I have an app that uses a handful of GenServers and GenStage modules that communicate via PubSub and regular old Kernel.send/2
. Over the weekend, we gave it a chunk of work to chew through. We had previously given it smaller chunks of work, and things had been going great – we checked the dials, verified side-effects, and we were increasing the work load. But this weekend the processed was killed. There wasn’t much in the EC2 logs, just a few lines before it shut down and restarted:
Killed
heart: Mon Oct 25 11:06:01 2021: Erlang has closed.
heart: Mon Oct 25 11:06:01 2021: Wait 5 seconds for Erlang to terminate nicel
heart: Mon Oct 25 11:06:01 2021: Executed "/home/foo/bin/foo daemon" -> 0. Terminating.

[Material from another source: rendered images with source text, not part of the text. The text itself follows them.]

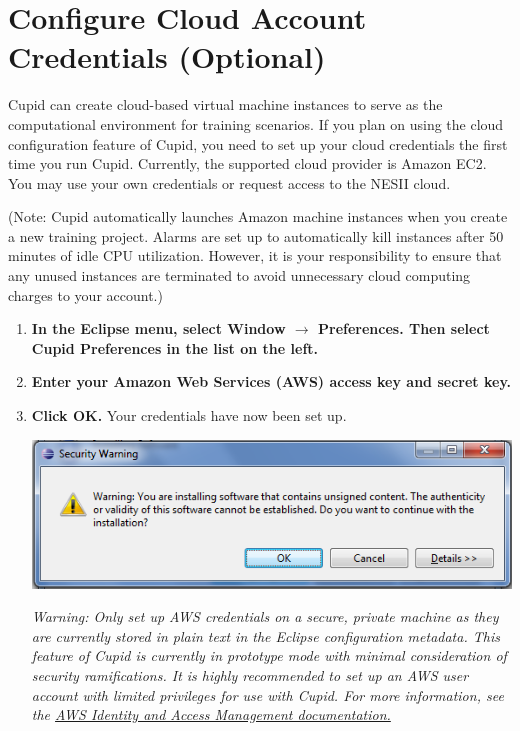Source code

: \documentclass[oneside,11pt]{memoir}
\begin{document}
\section{Configure Cloud Account Credentials (Optional)}
\label{sec:cloudconfig}

Cupid can create cloud-based virtual machine instances to serve as the computational environment for training scenarios. If you plan on using the cloud configuration feature of Cupid, you need to set up your cloud credentials the first time you run Cupid. Currently, the supported cloud provider is Amazon EC2. You may use your own credentials or request access to the NESII cloud.

(Note: Cupid automatically launches Amazon machine instances when you create a new training project.  Alarms are set up to automatically kill instances after 50 minutes of idle CPU utilization. However, it is your responsibility to ensure that any unused instances are terminated to avoid unnecessary cloud computing charges to your account.)

\begin{enumerate}
\item \textbf{In the Eclipse menu, select Window $\rightarrow$ Preferences. Then select Cupid Preferences in the list on the left.}
\item \textbf{Enter your Amazon Web Services (AWS) access key and secret key.}
\item \textbf{Click OK.}  Your credentials have now been set up.  

\parbox{\linewidth}{\centering
  \includegraphics{figs/install_fig5.png}
}

\emph{Warning:  Only set up AWS credentials on a secure, private machine as they are currently stored in plain text in the Eclipse configuration metadata.  This feature of Cupid is currently in prototype mode with minimal consideration of security ramifications. It is highly recommended to set up an AWS user account with limited privileges for use with Cupid.  For more information, see the \href{http://docs.aws.amazon.com/IAM/latest/UserGuide/IAM_Introduction.html}{AWS Identity and Access Management documentation.}}


\end{enumerate}
\end{document}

It’s running as a built release as a service. I thought maybe the culprit was too many messages in the GenStage buffers – we defined a max buffer_size
of 5_000_000
, but from my experiments, when that overflows, messages get logged, and we had no warning. I checked the EC2 logs around the event, and nothing interesting preceded it or followed it… it seemed like the regular pitter-patter that has been going on in that log file.
I discovered this blog post and it looks interesting, but I still don’t see any evidence of one process killing another. Thanks for any ideas!